What you should do: Go through the listing and pick out each line with the word "prime" in it.
START Records shown
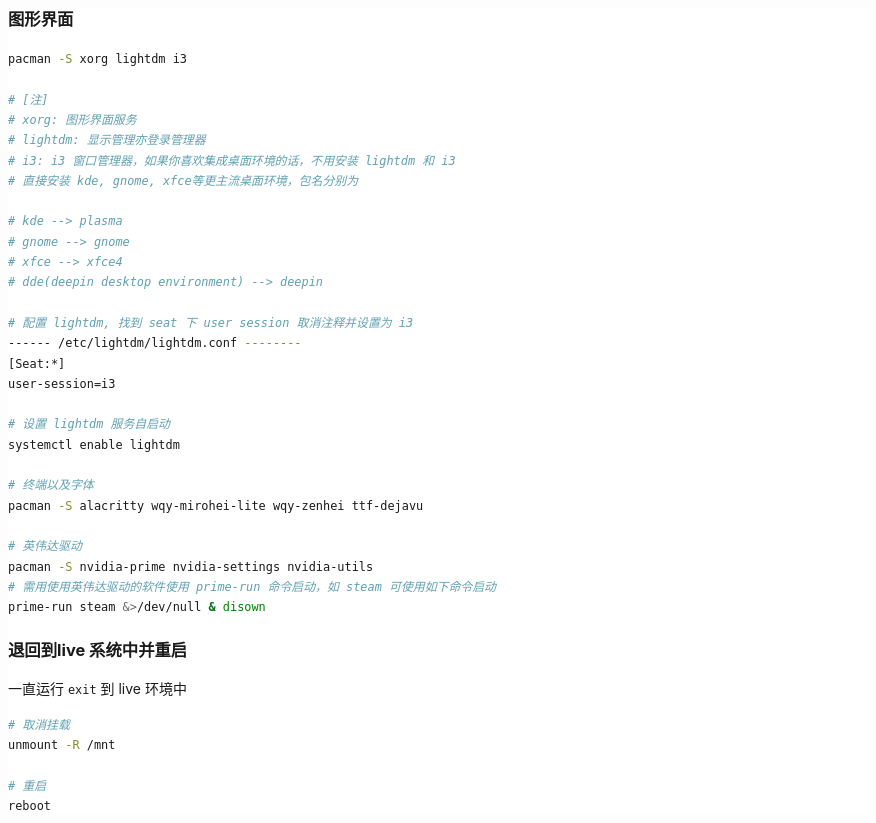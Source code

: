### 图形界面

```bash
pacman -S xorg lightdm i3

# [注]
# xorg: 图形界面服务
# lightdm: 显示管理亦登录管理器
# i3: i3 窗口管理器，如果你喜欢集成桌面环境的话，不用安装 lightdm 和 i3
# 直接安装 kde, gnome, xfce等更主流桌面环境，包名分别为

# kde --> plasma
# gnome --> gnome
# xfce --> xfce4
# dde(deepin desktop environment) --> deepin

# 配置 lightdm, 找到 seat 下 user session 取消注释并设置为 i3
------ /etc/lightdm/lightdm.conf --------
[Seat:*]
user-session=i3

# 设置 lightdm 服务自启动
systemctl enable lightdm

# 终端以及字体
pacman -S alacritty wqy-mirohei-lite wqy-zenhei ttf-dejavu

# 英伟达驱动
pacman -S nvidia-prime nvidia-settings nvidia-utils
# 需用使用英伟达驱动的软件使用 prime-run 命令启动，如 steam 可使用如下命令启动
prime-run steam &>/dev/null & disown
```

### 退回到live 系统中并重启

一直运行 `exit` 到 live 环境中

```bash
# 取消挂载
unmount -R /mnt

# 重启
reboot
```
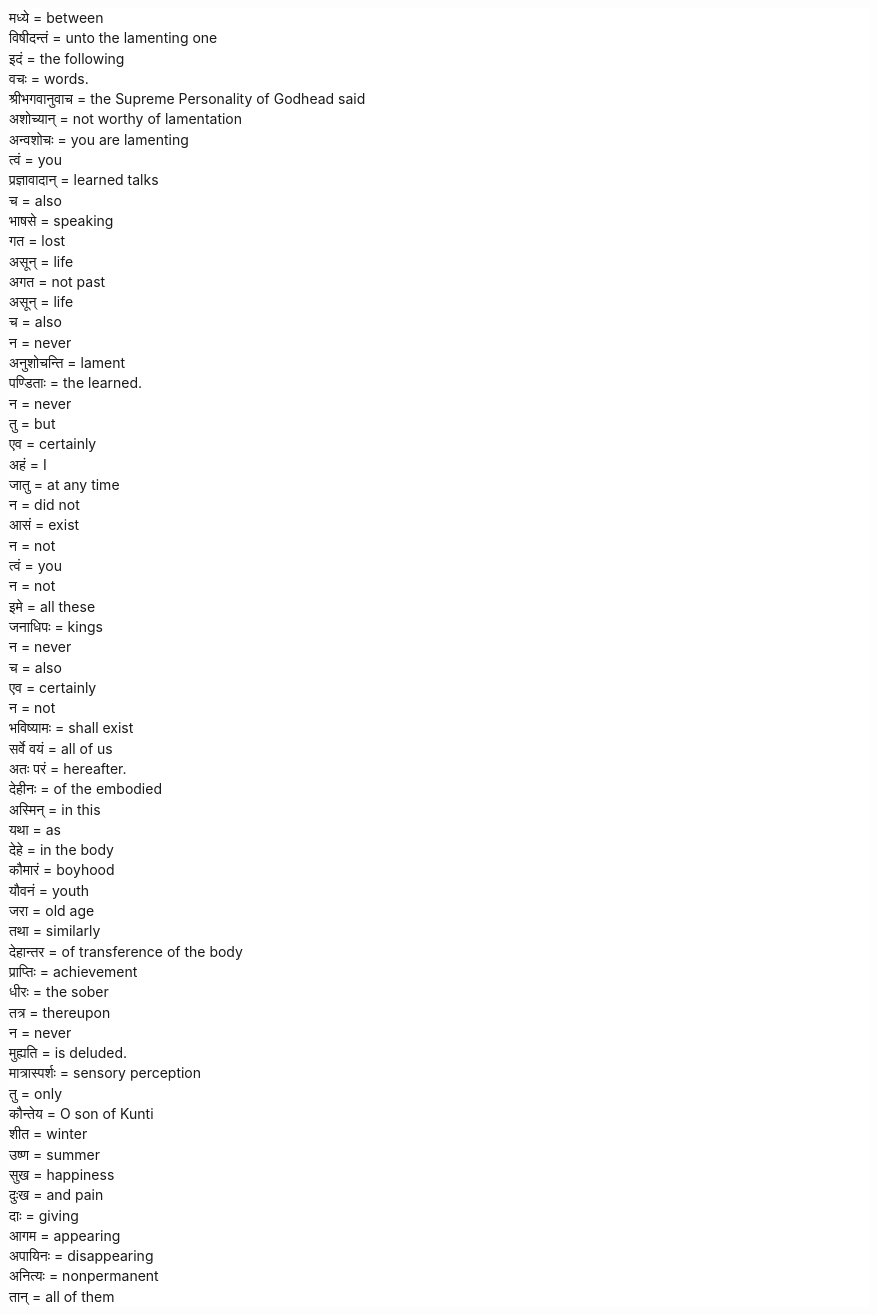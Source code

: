  मध्ये  = between  
 विषीदन्तं  = unto the lamenting one  
 इदं  = the following  
 वचः  = words.  
 श्रीभगवानुवाच  = the Supreme Personality of Godhead said  
 अशोच्यान्  = not worthy of lamentation  
 अन्वशोचः  = you are lamenting  
 त्वं  = you  
 प्रज्ञावादान्  = learned talks  
 च  = also  
 भाषसे  = speaking  
 गत  = lost  
 असून्  = life  
 अगत  = not past  
 असून्  = life  
 च  = also  
 न  = never  
 अनुशोचन्ति  = lament  
 पण्डिताः  = the learned.  
 न  = never  
 तु  = but  
 एव  = certainly  
 अहं  = I  
 जातु  = at any time  
 न  = did not  
 आसं  = exist  
 न  = not  
 त्वं  = you  
 न  = not  
 इमे  = all these  
 जनाधिपः  = kings  
 न  = never  
 च  = also  
 एव  = certainly  
 न  = not  
 भविष्यामः  = shall exist  
 सर्वे वयं  = all of us  
 अतः परं  = hereafter.  
 देहीनः  = of the embodied  
 अस्मिन्  = in this  
 यथा  = as  
 देहे  = in the body  
 कौमारं  = boyhood  
 यौवनं  = youth  
 जरा  = old age  
 तथा  = similarly  
 देहान्तर  = of transference of the body  
 प्राप्तिः  = achievement  
 धीरः  = the sober  
 तत्र  = thereupon  
 न  = never  
 मुह्यति  = is deluded.  
 मात्रास्पर्शः  = sensory perception  
 तु  = only  
 कौन्तेय  = O son of Kunti  
 शीत  = winter  
 उष्ण  = summer  
 सुख  = happiness  
 दुःख  = and pain  
 दाः  = giving  
 आगम  = appearing  
 अपायिनः  = disappearing  
 अनित्यः  = nonpermanent  
 तान्  = all of them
END Records shown
Solution to this exercise:
pacman -S nvidia-prime nvidia-settings nvidia-utils
# 需用使用英伟达驱动的软件使用 prime-run 命令启动，如 steam 可使用如下命令启动
prime-run steam &>/dev/null & disown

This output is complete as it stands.